Porto di Trieste, il Tribunale rigetta il ricorso del Coordinamento dei lavoratori: «L’esclusione non è antisindacale»

TRIESTE Il Clpt resta un sindacato non riconosciuto dall’Agenzia per il lavoro portuale di Trieste. È una sconfitta pesante quella rimediata in Tribunale dal Coordinamento dei lavoratori che aveva agito per condotta antisindacale contro l’Alpt.
Il giudice del lavoro di Trieste Paolo Ancora ha infatti rigettato il ricorso sostenendo anche – ed è l’aspetto di maggior rilievo – che non è stata fornita prova dell’attuale rappresentatività del sindacato.
La controversia legale nasceva dalla revoca del protocollo d’intesa siglato nel luglio del 2020 con l’Authority portuale che ammetteva il Clpt fra le organizzazioni legittimate a svolgere, a pieno titolo, attività in porto, riconoscendole diritti sindacali proprio come Cgil, Cisl, Uil, Usb e Ugl.
Revoca decisa a fronte del coinvolgimento del Coordinamento nelle iniziative di protesta dell’ottobre 2021 contro l’obbligo del Green pass per lavorare. Quando l’Authority aveva risolto l’accordo, tutte le società che ruotano attorno al porto avevano deciso di non riconoscere più il Clpt, dal quale nel frattempo si era dimesso il leader della protesta, Stefano Puzzer.

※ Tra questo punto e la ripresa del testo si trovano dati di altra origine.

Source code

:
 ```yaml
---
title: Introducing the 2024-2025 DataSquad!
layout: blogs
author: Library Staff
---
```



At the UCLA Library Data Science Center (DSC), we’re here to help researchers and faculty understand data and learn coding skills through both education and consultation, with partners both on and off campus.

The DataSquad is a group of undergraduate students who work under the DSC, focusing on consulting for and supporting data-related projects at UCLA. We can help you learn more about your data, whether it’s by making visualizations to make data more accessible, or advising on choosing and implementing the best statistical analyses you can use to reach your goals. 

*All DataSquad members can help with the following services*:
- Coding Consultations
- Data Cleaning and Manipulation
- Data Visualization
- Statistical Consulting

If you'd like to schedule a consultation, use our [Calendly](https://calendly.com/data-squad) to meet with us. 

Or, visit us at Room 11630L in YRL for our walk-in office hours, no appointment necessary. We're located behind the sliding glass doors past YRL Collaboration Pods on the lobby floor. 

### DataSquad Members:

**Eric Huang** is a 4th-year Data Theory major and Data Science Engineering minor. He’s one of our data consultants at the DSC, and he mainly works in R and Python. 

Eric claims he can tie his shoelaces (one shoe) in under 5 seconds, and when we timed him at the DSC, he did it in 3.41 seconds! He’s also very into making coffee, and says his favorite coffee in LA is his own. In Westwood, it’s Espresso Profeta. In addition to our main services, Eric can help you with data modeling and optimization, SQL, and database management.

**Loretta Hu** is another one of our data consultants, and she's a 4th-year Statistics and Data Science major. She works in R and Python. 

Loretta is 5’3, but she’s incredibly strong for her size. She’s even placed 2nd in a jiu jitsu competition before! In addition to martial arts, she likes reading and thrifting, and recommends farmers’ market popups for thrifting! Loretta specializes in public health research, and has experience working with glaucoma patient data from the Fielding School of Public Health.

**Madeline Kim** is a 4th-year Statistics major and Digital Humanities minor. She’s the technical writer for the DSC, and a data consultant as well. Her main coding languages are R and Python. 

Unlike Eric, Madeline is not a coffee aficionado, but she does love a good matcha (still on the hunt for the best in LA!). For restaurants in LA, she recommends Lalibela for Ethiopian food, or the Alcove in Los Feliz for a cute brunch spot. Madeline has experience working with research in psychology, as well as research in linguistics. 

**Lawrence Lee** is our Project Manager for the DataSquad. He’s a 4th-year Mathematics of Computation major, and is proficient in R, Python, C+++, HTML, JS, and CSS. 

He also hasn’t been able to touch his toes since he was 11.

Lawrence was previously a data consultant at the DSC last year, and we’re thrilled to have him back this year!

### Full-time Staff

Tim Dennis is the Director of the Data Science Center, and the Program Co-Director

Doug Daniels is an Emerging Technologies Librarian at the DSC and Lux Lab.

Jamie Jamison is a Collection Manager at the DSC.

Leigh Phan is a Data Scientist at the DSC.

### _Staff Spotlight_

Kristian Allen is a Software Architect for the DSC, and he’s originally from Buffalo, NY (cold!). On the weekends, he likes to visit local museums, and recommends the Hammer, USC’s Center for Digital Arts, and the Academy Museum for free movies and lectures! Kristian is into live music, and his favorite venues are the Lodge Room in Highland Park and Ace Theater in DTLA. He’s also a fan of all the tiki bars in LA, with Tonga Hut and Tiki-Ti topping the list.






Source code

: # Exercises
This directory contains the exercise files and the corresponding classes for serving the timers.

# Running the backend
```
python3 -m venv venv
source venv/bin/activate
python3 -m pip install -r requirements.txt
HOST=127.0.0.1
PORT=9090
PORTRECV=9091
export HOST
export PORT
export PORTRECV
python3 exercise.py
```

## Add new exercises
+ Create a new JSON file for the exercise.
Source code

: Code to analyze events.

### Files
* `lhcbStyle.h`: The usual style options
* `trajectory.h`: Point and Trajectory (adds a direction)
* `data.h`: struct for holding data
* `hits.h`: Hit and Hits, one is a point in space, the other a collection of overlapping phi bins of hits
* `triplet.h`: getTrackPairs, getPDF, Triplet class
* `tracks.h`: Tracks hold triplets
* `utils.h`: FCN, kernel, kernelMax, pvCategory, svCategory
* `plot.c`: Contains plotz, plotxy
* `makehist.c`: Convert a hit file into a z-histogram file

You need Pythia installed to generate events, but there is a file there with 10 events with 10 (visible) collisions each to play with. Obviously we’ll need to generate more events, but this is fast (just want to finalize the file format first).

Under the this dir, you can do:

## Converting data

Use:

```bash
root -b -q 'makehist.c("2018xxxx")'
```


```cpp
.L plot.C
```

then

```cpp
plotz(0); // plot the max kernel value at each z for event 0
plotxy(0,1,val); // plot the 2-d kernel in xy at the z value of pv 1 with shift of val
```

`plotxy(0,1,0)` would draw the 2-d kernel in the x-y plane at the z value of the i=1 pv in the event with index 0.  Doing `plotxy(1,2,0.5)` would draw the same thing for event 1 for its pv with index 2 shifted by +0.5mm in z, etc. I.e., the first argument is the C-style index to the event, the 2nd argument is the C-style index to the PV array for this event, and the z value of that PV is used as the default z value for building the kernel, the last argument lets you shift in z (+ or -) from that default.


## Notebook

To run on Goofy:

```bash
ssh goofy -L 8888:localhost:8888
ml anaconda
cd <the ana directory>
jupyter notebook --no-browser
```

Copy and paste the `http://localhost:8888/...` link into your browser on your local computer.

Quali le condotte antisindacali lamentate? L’esclusione dalla contrattazione di secondo livello per la stipula o il rinnovo degli accordi, la mancata concessione di permessi sindacali, la mancata trattenuta in busta paga agli iscritti della quota sindacale.

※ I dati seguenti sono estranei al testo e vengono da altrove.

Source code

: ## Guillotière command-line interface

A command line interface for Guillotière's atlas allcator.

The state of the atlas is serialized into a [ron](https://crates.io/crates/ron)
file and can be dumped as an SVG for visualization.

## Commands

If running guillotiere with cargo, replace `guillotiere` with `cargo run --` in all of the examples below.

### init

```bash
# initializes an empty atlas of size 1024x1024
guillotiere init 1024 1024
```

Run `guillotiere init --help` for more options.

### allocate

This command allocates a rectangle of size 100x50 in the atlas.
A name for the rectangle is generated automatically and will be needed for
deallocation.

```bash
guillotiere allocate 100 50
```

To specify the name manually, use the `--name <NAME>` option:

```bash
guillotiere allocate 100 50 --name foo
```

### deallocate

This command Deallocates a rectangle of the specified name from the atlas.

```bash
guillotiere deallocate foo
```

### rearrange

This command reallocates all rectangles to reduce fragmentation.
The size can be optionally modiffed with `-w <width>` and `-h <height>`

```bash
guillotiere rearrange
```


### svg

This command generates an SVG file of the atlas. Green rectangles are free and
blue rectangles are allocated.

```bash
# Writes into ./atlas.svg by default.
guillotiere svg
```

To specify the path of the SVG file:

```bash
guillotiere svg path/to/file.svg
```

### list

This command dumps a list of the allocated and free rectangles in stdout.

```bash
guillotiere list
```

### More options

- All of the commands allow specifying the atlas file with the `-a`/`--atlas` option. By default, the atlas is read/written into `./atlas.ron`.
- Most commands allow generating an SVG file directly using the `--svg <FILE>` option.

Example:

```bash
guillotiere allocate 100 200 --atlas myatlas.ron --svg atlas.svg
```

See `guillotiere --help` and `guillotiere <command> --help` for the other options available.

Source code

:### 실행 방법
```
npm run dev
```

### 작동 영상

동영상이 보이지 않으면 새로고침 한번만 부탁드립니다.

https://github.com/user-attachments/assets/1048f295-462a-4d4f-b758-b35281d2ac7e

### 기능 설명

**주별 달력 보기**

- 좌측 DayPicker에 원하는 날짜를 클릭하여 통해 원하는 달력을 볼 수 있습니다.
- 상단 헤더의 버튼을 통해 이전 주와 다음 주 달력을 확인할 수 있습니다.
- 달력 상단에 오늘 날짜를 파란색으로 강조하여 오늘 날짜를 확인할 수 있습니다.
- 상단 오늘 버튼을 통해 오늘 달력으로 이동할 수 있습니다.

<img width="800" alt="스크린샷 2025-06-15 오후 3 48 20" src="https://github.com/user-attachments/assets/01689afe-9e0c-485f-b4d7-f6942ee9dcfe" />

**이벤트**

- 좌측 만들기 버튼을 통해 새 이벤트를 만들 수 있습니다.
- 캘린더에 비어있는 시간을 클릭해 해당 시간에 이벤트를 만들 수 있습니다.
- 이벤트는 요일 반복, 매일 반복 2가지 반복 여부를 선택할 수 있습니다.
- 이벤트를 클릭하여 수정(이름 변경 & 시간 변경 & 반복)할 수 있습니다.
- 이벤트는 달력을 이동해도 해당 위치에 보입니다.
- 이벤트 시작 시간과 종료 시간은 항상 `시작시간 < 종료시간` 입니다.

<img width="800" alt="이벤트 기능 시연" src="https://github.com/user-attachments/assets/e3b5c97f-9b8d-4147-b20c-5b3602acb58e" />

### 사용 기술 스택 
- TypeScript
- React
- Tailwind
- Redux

Nel ricorso dell’avvocato Nicola Sponza il Clpt affermava di essere il sindacato più diffuso in ambito portuale con oltre 300 iscritti, rimarcando che tale rappresentatività era stata espressamente riconosciuta proprio grazie al protocollo del 2020.
Un ricorso con i connotati dell’urgenza perché secondo il Coordinamento l’esclusione dalle contrattazioni per l’approvazione del contratto di secondo livello rischiava di ledere in maniera definitiva il diritto dei lavoratori iscritti di essere rappresentati, inoltre il mancato versamento delle trattenute «stava causando un dissesto economico al sindacato».

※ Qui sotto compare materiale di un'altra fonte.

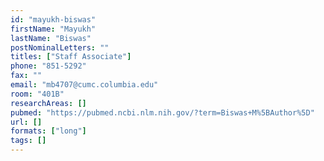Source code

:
 ```yaml
---
id: "mayukh-biswas"
firstName: "Mayukh"
lastName: "Biswas"
postNominalLetters: ""
titles: ["Staff Associate"]
phone: "851-5292"
fax: ""
email: "mb4707@cumc.columbia.edu"
room: "401B"
researchAreas: []
pubmed: "https://pubmed.ncbi.nlm.nih.gov/?term=Biswas+M%5BAuthor%5D"
url: []
formats: ["long"]
tags: []
---
```

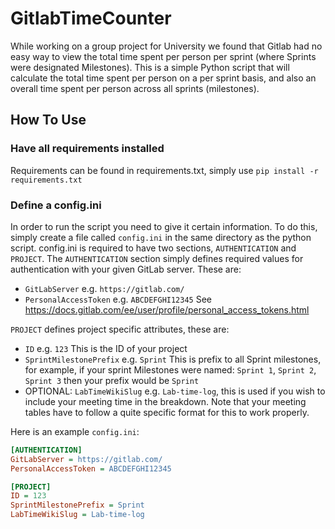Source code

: # GitlabTimeCounter
While working on a group project for University we found that Gitlab had no easy way to view
the total time spent per person per sprint (where Sprints were designated Milestones). This is
a simple Python script that will calculate the total time spent per person on a per sprint basis,
and also an overall time spent per person across all sprints (milestones). 

## How To Use
### Have all requirements installed
Requirements can be found in requirements.txt, simply use `pip install -r requirements.txt`

### Define a config.ini
In order to run the script you need to give it certain information. To do this, simply create a
file called `config.ini` in the same directory as the python script. config.ini is required to
have two sections, `AUTHENTICATION` and `PROJECT`. The `AUTHENTICATION` section simply defines
required values for authentication with your given GitLab server. These are:
* `GitLabServer` e.g. `https://gitlab.com/` 
* `PersonalAccessToken` e.g. `ABCDEFGHI12345` See https://docs.gitlab.com/ee/user/profile/personal_access_tokens.html

`PROJECT` defines project specific attributes, these are:
* `ID` e.g. `123` This is the ID of your project
* `SprintMilestonePrefix` e.g. `Sprint` This is prefix to all Sprint milestones, for example, if your 
sprint Milestones were named: `Sprint 1`, `Sprint 2`, `Sprint 3` then your prefix would be `Sprint`
* OPTIONAL: `LabTimeWikiSlug` e.g. `Lab-time-log`, this is used if you wish to include your meeting time in the breakdown.
Note that your meeting tables have to follow a quite specific format for this to work properly. 

Here is an example `config.ini`:
```ini
[AUTHENTICATION]
GitLabServer = https://gitlab.com/
PersonalAccessToken = ABCDEFGHI12345

[PROJECT]
ID = 123
SprintMilestonePrefix = Sprint
LabTimeWikiSlug = Lab-time-log
```
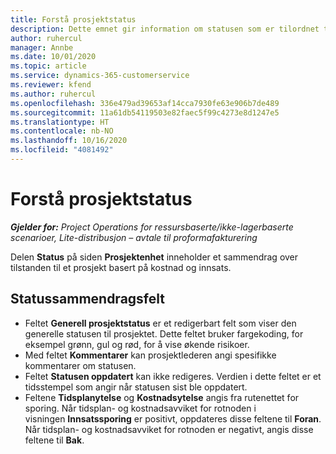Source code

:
 ```yaml
---
title: Forstå prosjektstatus
description: Dette emnet gir information om statusen som er tilordnet til prosjekter i Dynamics 365 Project Operations.
author: ruhercul
manager: Annbe
ms.date: 10/01/2020
ms.topic: article
ms.service: dynamics-365-customerservice
ms.reviewer: kfend
ms.author: ruhercul
ms.openlocfilehash: 336e479ad39653af14cca7930fe63e906b7de489
ms.sourcegitcommit: 11a61db54119503e82faec5f99c4273e8d1247e5
ms.translationtype: HT
ms.contentlocale: nb-NO
ms.lasthandoff: 10/16/2020
ms.locfileid: "4081492"
---
```

# <a name="understand-project-status"></a>Forstå prosjektstatus

_**Gjelder for:** Project Operations for ressursbaserte/ikke-lagerbaserte scenarioer, Lite-distribusjon – avtale til proformafakturering_


Delen **Status** på siden **Prosjektenhet** inneholder et sammendrag over tilstanden til et prosjekt basert på kostnad og innsats.


## <a name="status-summary-fields"></a>Statussammendragsfelt

- Feltet **Generell prosjektstatus** er et redigerbart felt som viser den generelle statusen til prosjektet. Dette feltet bruker fargekoding, for eksempel grønn, gul og rød, for å vise økende risikoer. 
- Med feltet **Kommentarer** kan prosjektlederen angi spesifikke kommentarer om statusen. 
- Feltet **Statusen oppdatert** kan ikke redigeres. Verdien i dette feltet er et tidsstempel som angir når statusen sist ble oppdatert.
- Feltene **Tidsplanytelse** og **Kostnadsytelse** angis fra rutenettet for sporing. Når tidsplan- og kostnadsavviket for rotnoden i visningen **Innsatssporing** er positivt, oppdateres disse feltene til **Foran**. Når tidsplan- og kostnadsavviket for rotnoden er negativt, angis disse feltene til **Bak**.
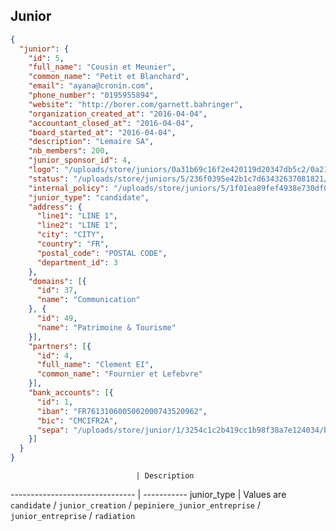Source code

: ## Junior

```json
{
  "junior": {
    "id": 5,
    "full_name": "Cousin et Meunier",
    "common_name": "Petit et Blanchard",
    "email": "ayana@cronin.com",
    "phone_number": "0195955894",
    "website": "http://borer.com/garnett.bahringer",
    "organization_created_at": "2016-04-04",
    "accountant_closed_at": "2016-04-04",
    "board_started_at": "2016-04-04",
    "description": "Lemaire SA",
    "nb_members": 200,
    "junior_sponsor_id": 4,
    "logo": "/uploads/store/juniors/0a31b69c16f2e420119d20347db5c2/0a21d0612a5c503c637c839a182caf/logos/6fbbe0b60b.jpg",
    "status": "/uploads/store/juniors/5/236f0395e42b1c7d63432637081821/status/dd124ad4f2.png",
    "internal_policy": "/uploads/store/juniors/5/1f01ea89fef4938e730df072235db6/internal_policy/522b623d3f.png",
    "junior_type": "candidate",
    "address": {
      "line1": "LINE 1",
      "line2": "LINE 1",
      "city": "CITY",
      "country": "FR",
      "postal_code": "POSTAL CODE",
      "department_id": 3
    },
    "domains": [{
      "id": 37,
      "name": "Communication"
    }, {
      "id": 49,
      "name": "Patrimoine & Tourisme"
    }],
    "partners": [{
      "id": 4,
      "full_name": "Clement EI",
      "common_name": "Fournier et Lefebvre"
    }],
    "bank_accounts": [{
      "id": 1,
      "iban": "FR7613106005002000743520962",
      "bic": "CMCIFR2A",
      "sepa": "/uploads/store/junior/1/3254c1c2b419cc1b98f38a7e124034/bank_accounts/1/e13c6e5352.png"
    }]
  }
}
```

                                | Description
------------------------------- | -----------
junior_type                     | Values are `candidate` / `junior_creation` / `pepiniere_junior_entreprise` / `junior_entreprise` / `radiation`

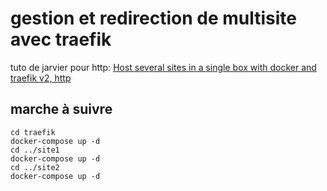 # gestion et redirection de multisite avec traefik

tuto de jarvier pour http: [Host several sites in a single box with docker and traefik v2, http](http://javier.io/blog/en/2020/12/01/host-several-sites-in-a-single-box-with-docker-and-traefik-http.html)

## marche à suivre
```
cd traefik
docker-compose up -d
cd ../site1
docker-compose up -d
cd ../site2
docker-compose up -d
```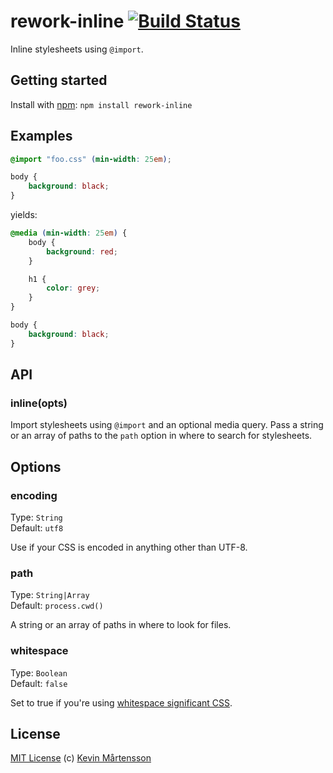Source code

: # rework-inline [![Build Status](https://secure.travis-ci.org/kevva/rework-inline.png?branch=master)](http://travis-ci.org/kevva/rework-inline)

Inline stylesheets using `@import`.

## Getting started

Install with [npm](https://npmjs.org/package/rework-inline): `npm install rework-inline`

## Examples

```css
@import "foo.css" (min-width: 25em);

body {
    background: black;
}
```

yields:

```css
@media (min-width: 25em) {
    body {
        background: red;
    }

    h1 {
        color: grey;
    }
}

body {
    background: black;
}
```

## API

### inline(opts)

Import stylesheets using `@import` and an optional media query. Pass a string or 
an array of paths to the `path` option in where to search for stylesheets.

## Options

### encoding

Type: `String`  
Default: `utf8`

Use if your CSS is encoded in anything other than UTF-8.

### path

Type: `String|Array`  
Default: `process.cwd()`

A string or an array of paths in where to look for files.

### whitespace

Type: `Boolean`  
Default: `false`

Set to true if you're using [whitespace significant CSS](https://npmjs.org/package/css-whitespace).

## License

[MIT License](http://en.wikipedia.org/wiki/MIT_License) (c) [Kevin Mårtensson](http://kevinmartensson.com)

L’Alpt si è costituita in giudizio presentando una memoria difensiva curata dagli avvocati Daniele Compagnone, Giulio Mosetti e Nicola Galluzzi, sostenendo l’infondatezza del ricorso. Il giudice ha dato quindi ragione all’Agenzia con un’ordinanza articolata in 15 pagine che rigetta il ricorso.
Secondo Ancora, per verificare l’effettiva o maggiore rappresentatività del sindacato, nel caso in questione, l’unico criterio è il numero degli iscritti, ma il Clpt nel ricorso non è stato in grado di fornire dati certi su quanti siano: prima circa 300 iscritti nell’intera area portuale, poi 70 in Alpt, ma senza un dato aggiornato.
«La mancata trattenuta dallo stipendio – scrive poi il giudice – e dunque il mancato versamento della quota sindacale per oltre un anno senza attivazione alcuna da parte degli iscritti può essere chiaro sintomo di una volontà degli stessi di non continuare a sostenere il sindacato». «Alpt si era sempre resa disponibile – si legge nell’ordinanza – a valutare e ad accogliere le eventuali richieste dei lavoratori di versare a favore del sindacato il contributo economico, ma nessuno, a seguito della revoca del beneficio della trattenuta, aveva mai chiesto, nemmeno informalmente di devolvere alcun importo della propria retribuzione al Clpt».
Nel ricorso il Coordinamento non aveva chiesto espressamente che venisse dichiarato il recesso dal protocollo. Inoltre, i diritti sindacali non potevano discendere dal fatto che il Clpt aveva aderito al Tur (Testo unico sulla rappresentanza) in quanto l’Alpt non è iscritta a Confindustria. Ora il Clpt avrà dieci giorni per presentare reclamo.